Published March 18, 2026 | Version v1

CRUDE OIL DISCOVERY AND ECONOMIC DEVELOPMENT IN GHANA (2015-2025)

  • 1. 1*,2,3,4Department of Political Science and International Relations, Taraba State University, Jalingo, Nigeria.

Description

Abstract

This paper examines the relationship between crude oil discovery and economic development in Ghana from 2015 to 2025, a decade marked by the maturation of Ghana's petroleum sector following the 2007 Jubilee Field discovery. While Ghana established robust legislative frameworks including the Petroleum Revenue Management Act and the Petroleum Commission Act to avert the "resource curse," the anticipated transformative development outcomes remain partially unrealized. This work aim to to examine the impact of crude oil discovery and production on Ghana’s overall economic development and to identify the challenges that hinders sustainable economic development through crude oil production in Ghana.
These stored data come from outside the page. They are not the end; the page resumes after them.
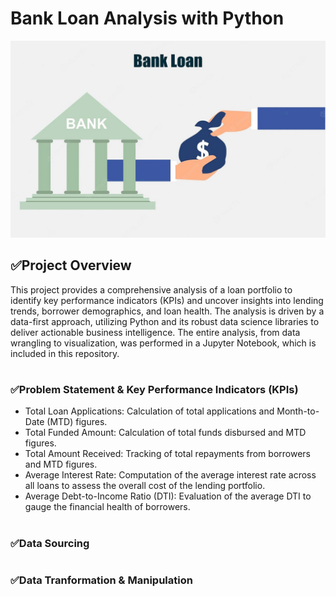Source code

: # Bank Loan Analysis with Python

![Alt text for the image](https://github.com/Hammed-Hassan/Bank_Loan_Analysis/blob/main/Bank%20Loan%20Pictures.jpg)

## ✅Project Overview
This project provides a comprehensive analysis of a loan portfolio to identify key performance indicators (KPIs) and uncover insights into lending trends, borrower demographics, and loan health. The analysis is driven by a data-first approach, utilizing Python and its robust data science libraries to deliver actionable business intelligence. The entire analysis, from data wrangling to visualization, was performed in a Jupyter Notebook, which is included in this repository.

#
### ✅Problem Statement & Key Performance Indicators (KPIs)
- Total Loan Applications: Calculation of total applications and Month-to-Date (MTD) figures.
- Total Funded Amount: Calculation of total funds disbursed and MTD figures.
- Total Amount Received: Tracking of total repayments from borrowers and MTD figures.
- Average Interest Rate: Computation of the average interest rate across all loans to assess the overall cost of the lending portfolio.
- Average Debt-to-Income Ratio (DTI): Evaluation of the average DTI to gauge the financial health of borrowers.

#
### ✅Data Sourcing 

#
### ✅Data Tranformation & Manipulation
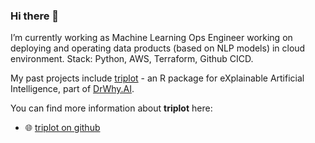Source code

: ### Hi there 👋

I’m currently working as Machine Learning Ops Engineer working on deploying and operating data products (based on NLP models) in cloud environment. 
Stack: Python, AWS, Terraform, Github CICD.

My past projects include [triplot](https://modeloriented.github.io/triplot/) - an R package for eXplainable Artificial Intelligence, part of [DrWhy.AI](https://github.com/ModelOriented/).

You can find more information about **triplot** here:
- 🌐 [triplot on github](https://github.com/ModelOriented/triplot) 
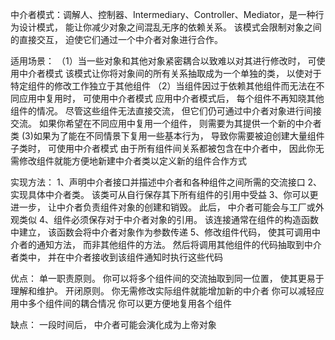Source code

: 中介者模式：调解人、控制器、Intermediary、Controller、Mediator，是一种行为设计模式， 能让你减少对象之间混乱无序的依赖关系。 
该模式会限制对象之间的直接交互， 迫使它们通过一个中介者对象进行合作。

适用场景：
（1）当一些对象和其他对象紧密耦合以致难以对其进行修改时， 可使用中介者模式
该模式让你将对象间的所有关系抽取成为一个单独的类， 以使对于特定组件的修改工作独立于其他组件
（2）当组件因过于依赖其他组件而无法在不同应用中复用时， 可使用中介者模式
应用中介者模式后， 每个组件不再知晓其他组件的情况。 尽管这些组件无法直接交流， 但它们仍可通过中介者对象进行间接交流。 
如果你希望在不同应用中复用一个组件， 则需要为其提供一个新的中介者类
(3)如果为了能在不同情景下复用一些基本行为， 导致你需要被迫创建大量组件子类时， 可使用中介者模式
由于所有组件间关系都被包含在中介者中， 因此你无需修改组件就能方便地新建中介者类以定义新的组件合作方式

实现方法：
1、声明中介者接口并描述中介者和各种组件之间所需的交流接口
2、实现具体中介者类。 该类可从自行保存其下所有组件的引用中受益
3、你可以更进一步， 让中介者负责组件对象的创建和销毁。 此后， 中介者可能会与工厂或外观类似
4、组件必须保存对于中介者对象的引用。 该连接通常在组件的构造函数中建立， 该函数会将中介者对象作为参数传递
5、修改组件代码， 使其可调用中介者的通知方法， 而非其他组件的方法。 然后将调用其他组件的代码抽取到中介者类中， 并在中介者接收到该组件通知时执行这些代码

优点：
单一职责原则。 你可以将多个组件间的交流抽取到同一位置， 使其更易于理解和维护。
开闭原则。 你无需修改实际组件就能增加新的中介者
你可以减轻应用中多个组件间的耦合情况
你可以更方便地复用各个组件

缺点：
一段时间后， 中介者可能会演化成为上帝对象
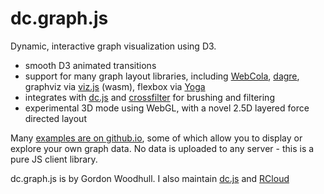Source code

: # dc.graph.js

Dynamic, interactive graph visualization using D3.

* smooth D3 animated transitions
* support for many graph layout libraries, including [WebCola](http://marvl.infotech.monash.edu/webcola/), [dagre](https://github.com/cpettitt/dagre), graphviz via [viz.js](https://github.com/mdaines/viz.js/) (wasm), flexbox via [Yoga](https://yogalayout.com/) 
* integrates with [dc.js](http://dc-js.github.io/dc.js/) and [crossfilter](http://crossfilter.github.io/crossfilter/) for brushing and filtering
* experimental 3D mode using WebGL, with a novel 2.5D layered force directed layout

Many [examples are on github.io](http://dc-js.github.io/dc.graph.js), some of which allow you to display or explore your own graph data. No data is uploaded to any server - this is a pure JS client library.

dc.graph.js is by Gordon Woodhull. I also maintain [dc.js](https://github.com/dc-js/dc.js) and [RCloud](https://github.com/att/rcloud)
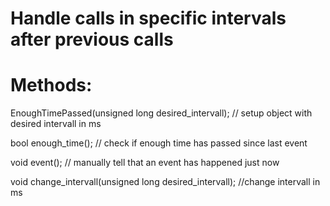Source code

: # Handle calls in specific intervals after previous calls

# Methods:

EnoughTimePassed(unsigned long desired_intervall);  // setup object with desired intervall in ms

bool enough_time();       							// check if enough time has passed since last event

void event();             							// manually tell that an event has happened just now

void change_intervall(unsigned long desired_intervall);  //change intervall in ms
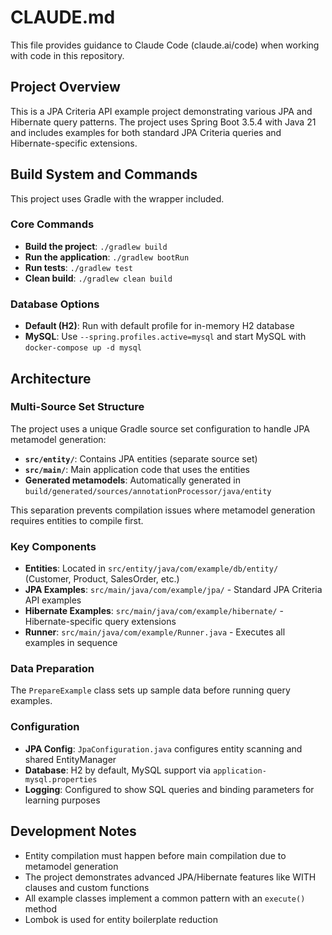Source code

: # CLAUDE.md

This file provides guidance to Claude Code (claude.ai/code) when working with code in this repository.

## Project Overview

This is a JPA Criteria API example project demonstrating various JPA and Hibernate query patterns. The project uses Spring Boot 3.5.4 with Java 21 and includes examples for both standard JPA Criteria queries and Hibernate-specific extensions.

## Build System and Commands

This project uses Gradle with the wrapper included.

### Core Commands
- **Build the project**: `./gradlew build`
- **Run the application**: `./gradlew bootRun`
- **Run tests**: `./gradlew test`
- **Clean build**: `./gradlew clean build`

### Database Options
- **Default (H2)**: Run with default profile for in-memory H2 database
- **MySQL**: Use `--spring.profiles.active=mysql` and start MySQL with `docker-compose up -d mysql`

## Architecture

### Multi-Source Set Structure

The project uses a unique Gradle source set configuration to handle JPA metamodel generation:

- **`src/entity/`**: Contains JPA entities (separate source set)
- **`src/main/`**: Main application code that uses the entities
- **Generated metamodels**: Automatically generated in `build/generated/sources/annotationProcessor/java/entity`

This separation prevents compilation issues where metamodel generation requires entities to compile first.

### Key Components

- **Entities**: Located in `src/entity/java/com/example/db/entity/` (Customer, Product, SalesOrder, etc.)
- **JPA Examples**: `src/main/java/com/example/jpa/` - Standard JPA Criteria API examples
- **Hibernate Examples**: `src/main/java/com/example/hibernate/` - Hibernate-specific query extensions
- **Runner**: `src/main/java/com/example/Runner.java` - Executes all examples in sequence

### Data Preparation

The `PrepareExample` class sets up sample data before running query examples.

### Configuration

- **JPA Config**: `JpaConfiguration.java` configures entity scanning and shared EntityManager
- **Database**: H2 by default, MySQL support via `application-mysql.properties`
- **Logging**: Configured to show SQL queries and binding parameters for learning purposes

## Development Notes

- Entity compilation must happen before main compilation due to metamodel generation
- The project demonstrates advanced JPA/Hibernate features like WITH clauses and custom functions
- All example classes implement a common pattern with an `execute()` method
- Lombok is used for entity boilerplate reduction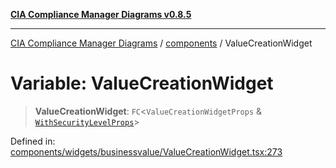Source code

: [**CIA Compliance Manager Diagrams v0.8.5**](../../README.md)

***

[CIA Compliance Manager Diagrams](../../modules.md) / [components](../README.md) / ValueCreationWidget

# Variable: ValueCreationWidget

> **ValueCreationWidget**: `FC`\<`ValueCreationWidgetProps` & [`WithSecurityLevelProps`](../../typedoc-entry/interfaces/WithSecurityLevelProps.md)\>

Defined in: [components/widgets/businessvalue/ValueCreationWidget.tsx:273](https://github.com/Hack23/cia-compliance-manager/blob/b7c3bc9644fb5b9d82b5b184ba290206da25104b/src/components/widgets/businessvalue/ValueCreationWidget.tsx#L273)
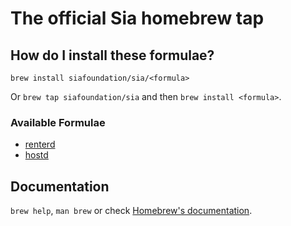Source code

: # The official Sia homebrew tap

## How do I install these formulae?

`brew install siafoundation/sia/<formula>`

Or `brew tap siafoundation/sia` and then `brew install <formula>`.

### Available Formulae

- [renterd](https://github.com/SiaFoundation/renterd)
- [hostd](https://github.com/SiaFoundation/hostd)

## Documentation

`brew help`, `man brew` or check [Homebrew's documentation](https://docs.brew.sh).
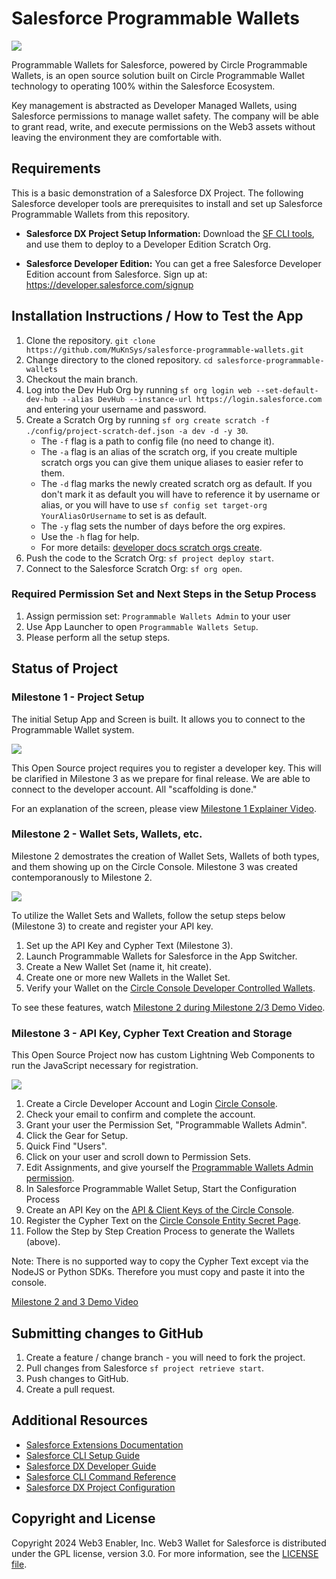 # Salesforce Programmable Wallets

![](https://github.com/MuKnSys/web3-wallet-for-salesforce/blob/main/documentation-and-images/Web3-wallet-for-Salesforce-logo.png)

Programmable Wallets for Salesforce, powered by Circle Programmable Wallets, is an open source solution built on Circle Programmable Wallet technology to operating 100% within the Salesforce Ecosystem.

Key management is abstracted as Developer Managed Wallets, using Salesforce permissions to manage wallet safety. The company will be able to grant read, write, and execute permissions on the Web3 assets without leaving the environment they are comfortable with.

## Requirements

This is a basic demonstration of a Salesforce DX Project. The following Salesforce developer tools are prerequisites to install and set up Salesforce Programmable Wallets from this repository.

* **Salesforce DX Project Setup Information:** Download the [SF CLI tools](https://developer.salesforce.com/tools/salesforcecli), and use them to deploy to a Developer Edition Scratch Org.

* **Salesforce Developer Edition:** You can get a free Salesforce Developer Edition account from Salesforce. Sign up at:
https://developer.salesforce.com/signup


## Installation Instructions / How to Test the App

1. Clone the repository. `git clone https://github.com/MuKnSys/salesforce-programmable-wallets.git`
1. Change directory to the cloned repository. `cd salesforce-programmable-wallets`
1. Checkout the main branch.
1. Log into the Dev Hub Org by running
   `sf org login web --set-default-dev-hub --alias DevHub --instance-url https://login.salesforce.com`
   and entering your username and password.
1. Create a Scratch Org by running
   `sf org create scratch -f ./config/project-scratch-def.json -a dev -d -y 30`.
   - The `-f` flag is a path to config file (no need to change it).
   - The `-a` flag is an alias of the scratch org, if you create multiple
     scratch orgs you can give them unique aliases to easier refer to them.
   - The `-d` flag marks the newly created scratch org as default. If you don't
     mark it as default you will have to reference it by username or alias, or
     you will have to use `sf config set target-org YourAliasOrUsername` to set
     is as default.
   - The `-y` flag sets the number of days before the org expires.
   - Use the `-h` flag for help.
   - For more details:
     [developer docs scratch orgs create](https://developer.salesforce.com/docs/atlas.en-us.sfdx_dev.meta/sfdx_dev/sfdx_dev_scratch_orgs_create.htm).
1. Push the code to the Scratch Org: `sf project deploy start`.
1. Connect to the Salesforce Scratch Org: `sf org open`.

### Required Permission Set and Next Steps in the Setup Process

1. Assign permission set: `Programmable Wallets Admin` to your user
1. Use App Launcher to open `Programmable Wallets Setup`.
1. Please perform all the setup steps.


## Status of Project

### Milestone 1 - Project Setup

The initial Setup App and Screen is built. It allows you to connect to the Programmable Wallet system.

![](https://github.com/MuKnSys/web3-wallet-for-salesforce/blob/main/documentation-and-images/screenshot-setup.png)

This Open Source project requires you to register a developer key. This will be clarified in Milestone 3 as we prepare for final release. We are able to connect to the developer account. All "scaffolding is done."

For an explanation of the screen, please view [Milestone 1 Explainer Video](https://youtu.be/XJlX5Affdg8).

### Milestone 2 - Wallet Sets, Wallets, etc.

Milestone 2 demostrates the creation of Wallet Sets, Wallets of both types, and them showing up on the Circle Console. Milestone 3 was created contemporanously to Milestone 2.

![](https://github.com/MuKnSys/web3-wallet-for-salesforce/blob/main/documentation-and-images/screenshot-wallet-sets-with-wallets.jpg)

To utilize the Wallet Sets and Wallets, follow the setup steps below (Milestone 3) to create and register your API key.

1. Set up the API Key and Cypher Text (Milestone 3).
2. Launch Programmable Wallets for Salesforce in the App Switcher.
3. Create a New Wallet Set (name it, hit create).
4. Create one or more new Wallets in the Wallet Set.
5. Verify your Wallet on the [Circle Console Developer Controlled Wallets](https://console.circle.com/wallets/dev/wallets).

To see these features, watch [Milestone 2 during Milestone 2/3 Demo Video](https://youtu.be/4BBZACRtaew?si=BNENamc_rpDT1pKC&t=108).

### Milestone 3 - API Key, Cypher Text Creation and Storage

This Open Source Project now has custom Lightning Web Components to run the JavaScript necessary for registration.

![](https://github.com/MuKnSys/web3-wallet-for-salesforce/blob/main/documentation-and-images/screenshot-configuration-data.jpg)

1. Create a Circle Developer Account and Login [Circle Console](https://console.circle.com/).
2. Check your email to confirm and complete the account.
3. Grant your user the Permission Set, "Programmable Wallets Admin".
  1. Click the Gear for Setup.
  2. Quick Find "Users".
  3. Click on your user and scroll down to Permission Sets.
  4. Edit Assignments, and give yourself the [Programmable Wallets Admin permission](https://github.com/MuKnSys/web3-wallet-for-salesforce/blob/main/documentation-and-images/screenshot-permission-set.jpg).
4. In Salesforce Programmable Wallet Setup, Start the Configuration Process
5. Create an API Key on the [API & Client Keys of the Circle Console](https://console.circle.com/api-keys).
6. Register the Cypher Text on the [Circle Console Entity Secret Page](https://console.circle.com/wallets/dev/configurator/entity-secret).
7. Follow the Step by Step Creation Process to generate the Wallets (above).

Note: There is no supported way to copy the Cypher Text except via the NodeJS or Python SDKs. Therefore you must copy and paste it into the console.

[Milestone 2 and 3 Demo Video](https://youtu.be/4BBZACRtaew)


## Submitting changes to GitHub

1. Create a feature / change branch - you will need to fork the project.
1. Pull changes from Salesforce `sf project retrieve start`.
1. Push changes to GitHub.
1. Create a pull request.


## Additional Resources

-   [Salesforce Extensions Documentation](https://developer.salesforce.com/tools/vscode/)
-   [Salesforce CLI Setup Guide](https://developer.salesforce.com/docs/atlas.en-us.sfdx_setup.meta/sfdx_setup/sfdx_setup_intro.htm)
-   [Salesforce DX Developer Guide](https://developer.salesforce.com/docs/atlas.en-us.sfdx_dev.meta/sfdx_dev/sfdx_dev_intro.htm)
-   [Salesforce CLI Command Reference](https://developer.salesforce.com/docs/atlas.en-us.sfdx_cli_reference.meta/sfdx_cli_reference/cli_reference.htm)
-   [Salesforce DX Project Configuration](https://developer.salesforce.com/docs/atlas.en-us.sfdx_dev.meta/sfdx_dev/sfdx_dev_ws_config.htm)


## Copyright and License

Copyright 2024 Web3 Enabler, Inc. Web3 Wallet for Salesforce is distributed under the GPL license, version 3.0. For more information, see the [LICENSE file](https://github.com/MuKnSys/web3-wallet-for-salesforce/blob/main/LICENSE).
The study adopts the Developmental State Theory as its analytical framework, justified by its emphasis on state autonomy, bureaucratic effectiveness, and strategic intervention in steering resource revenues toward productive economic transformation. This theoretical lens moves beyond good governance prescriptions to interrogate how state capacity and elite commitment shape developmental outcomes, particularly relevant for understanding Ghana's experience where formal institutions exist alongside implementation challenges. The research relies on secondary sources including academic literature, policy documents, and media reports. The work find out that despite comprehensive legislation, petroleum revenues have been disproportionately allocated to recurrent expenditure rather than productive investments, limiting structural transformation and the 2025 amendment to the Petroleum Revenue Management Act, which redirected all Annual Budget Funding Amount resources to infrastructure while removing the Public Interest and Accountability Committee's independent funding, represents a centralizing tendency that may weaken oversight . The study concludes that Ghana's oil-led development trajectory reflects the characteristics of its political settlement rather than purely institutional design. The work recommends insulating petroleum revenue management from political discretion, strengthening PIAC's independence, and establishing binding long-term development frameworks aligned with the Developmental State ethos of strategic, transformative investment.